#### [WHAT IS REQUIRED]
Search the records for the word "indirect" and copy every line in which it occurs.

===== SUPPLIED MATERIAL =====

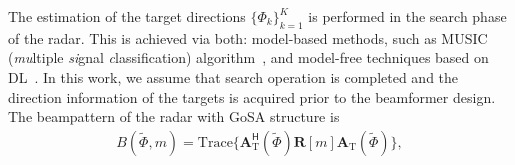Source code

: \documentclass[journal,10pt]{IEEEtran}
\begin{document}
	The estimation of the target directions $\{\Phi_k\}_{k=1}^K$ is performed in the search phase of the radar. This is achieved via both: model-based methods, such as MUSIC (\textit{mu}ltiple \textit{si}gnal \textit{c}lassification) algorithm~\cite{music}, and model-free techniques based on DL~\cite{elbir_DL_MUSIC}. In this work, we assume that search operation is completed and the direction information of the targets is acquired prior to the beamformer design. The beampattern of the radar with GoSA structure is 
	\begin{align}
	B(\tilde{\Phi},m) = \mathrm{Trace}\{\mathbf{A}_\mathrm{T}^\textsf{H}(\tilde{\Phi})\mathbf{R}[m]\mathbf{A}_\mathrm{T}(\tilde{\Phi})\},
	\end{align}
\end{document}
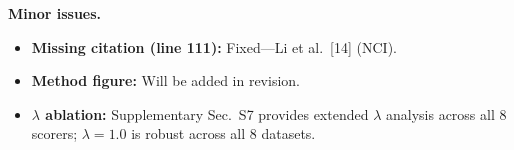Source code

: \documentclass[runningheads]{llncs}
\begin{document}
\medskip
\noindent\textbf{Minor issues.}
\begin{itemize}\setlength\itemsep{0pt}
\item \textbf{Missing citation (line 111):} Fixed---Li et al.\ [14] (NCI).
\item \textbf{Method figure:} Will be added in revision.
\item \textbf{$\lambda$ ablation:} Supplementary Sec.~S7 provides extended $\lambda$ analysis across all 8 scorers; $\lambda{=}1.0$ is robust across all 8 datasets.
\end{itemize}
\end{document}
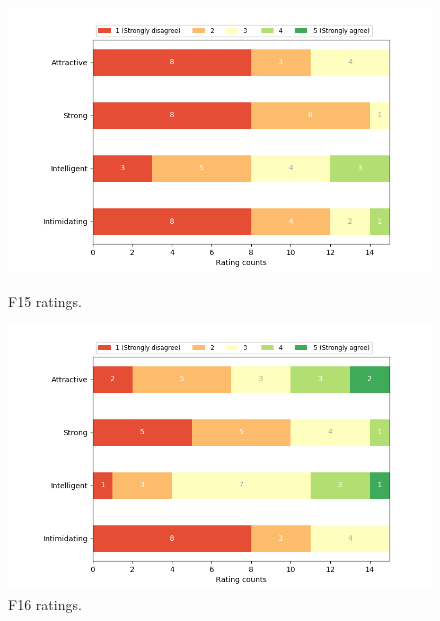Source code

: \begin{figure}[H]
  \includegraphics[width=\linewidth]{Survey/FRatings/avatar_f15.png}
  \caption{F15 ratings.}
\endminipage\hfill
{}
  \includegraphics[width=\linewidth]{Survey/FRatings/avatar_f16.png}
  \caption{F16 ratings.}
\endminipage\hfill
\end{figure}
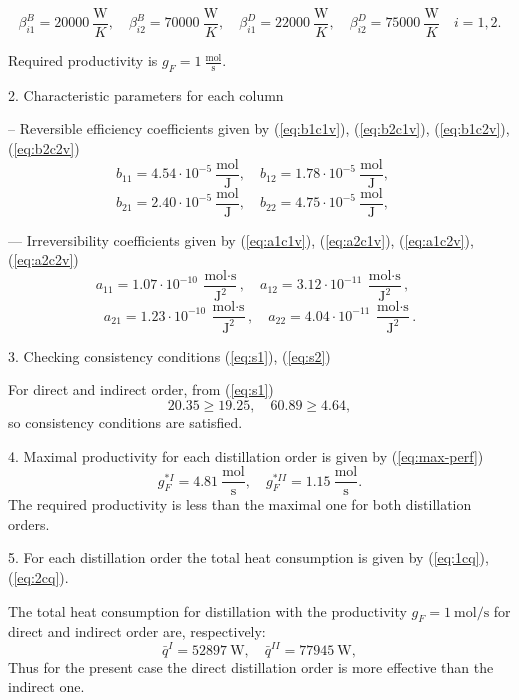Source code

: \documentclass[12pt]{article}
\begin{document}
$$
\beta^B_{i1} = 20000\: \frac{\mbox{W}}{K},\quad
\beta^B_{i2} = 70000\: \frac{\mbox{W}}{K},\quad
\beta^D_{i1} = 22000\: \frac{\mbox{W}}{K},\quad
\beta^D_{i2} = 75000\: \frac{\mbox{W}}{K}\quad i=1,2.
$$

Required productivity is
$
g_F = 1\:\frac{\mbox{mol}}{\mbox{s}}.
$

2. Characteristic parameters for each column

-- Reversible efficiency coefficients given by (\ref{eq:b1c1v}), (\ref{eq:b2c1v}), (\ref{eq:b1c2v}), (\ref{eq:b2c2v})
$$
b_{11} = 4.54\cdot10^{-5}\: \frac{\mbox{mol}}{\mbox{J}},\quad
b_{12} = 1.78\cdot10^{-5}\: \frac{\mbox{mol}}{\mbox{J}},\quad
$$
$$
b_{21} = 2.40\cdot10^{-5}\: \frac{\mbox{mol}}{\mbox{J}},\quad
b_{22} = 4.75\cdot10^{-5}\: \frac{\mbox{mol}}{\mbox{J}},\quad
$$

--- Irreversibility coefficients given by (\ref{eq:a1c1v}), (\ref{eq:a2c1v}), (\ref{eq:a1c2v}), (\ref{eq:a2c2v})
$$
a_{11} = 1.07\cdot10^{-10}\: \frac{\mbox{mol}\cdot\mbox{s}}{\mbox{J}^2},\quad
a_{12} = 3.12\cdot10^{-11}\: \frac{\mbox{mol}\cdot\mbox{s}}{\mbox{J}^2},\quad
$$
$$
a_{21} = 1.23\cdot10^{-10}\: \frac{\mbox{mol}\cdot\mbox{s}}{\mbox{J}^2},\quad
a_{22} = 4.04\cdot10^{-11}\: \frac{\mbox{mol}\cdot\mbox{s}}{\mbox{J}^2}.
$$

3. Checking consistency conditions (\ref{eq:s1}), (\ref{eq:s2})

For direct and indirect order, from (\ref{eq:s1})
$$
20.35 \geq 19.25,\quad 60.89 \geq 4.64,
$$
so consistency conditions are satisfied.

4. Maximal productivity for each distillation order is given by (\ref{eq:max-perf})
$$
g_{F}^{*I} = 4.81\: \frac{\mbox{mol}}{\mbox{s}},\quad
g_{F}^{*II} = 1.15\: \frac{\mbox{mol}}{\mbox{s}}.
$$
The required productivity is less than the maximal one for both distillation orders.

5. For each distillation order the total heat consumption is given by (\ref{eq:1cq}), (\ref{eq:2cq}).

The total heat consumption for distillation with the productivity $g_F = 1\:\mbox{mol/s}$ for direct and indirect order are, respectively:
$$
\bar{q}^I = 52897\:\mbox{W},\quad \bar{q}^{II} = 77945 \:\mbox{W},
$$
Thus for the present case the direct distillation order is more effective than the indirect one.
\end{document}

=====

#### [WRITTEN REPLY]
For direct and indirect order, from (\ref{eq:s1})
The total heat consumption for distillation with the productivity $g_F = 1\:\mbox{mol/s}$ for direct and indirect order are, respectively:
Thus for the present case the direct distillation order is more effective than the indirect one.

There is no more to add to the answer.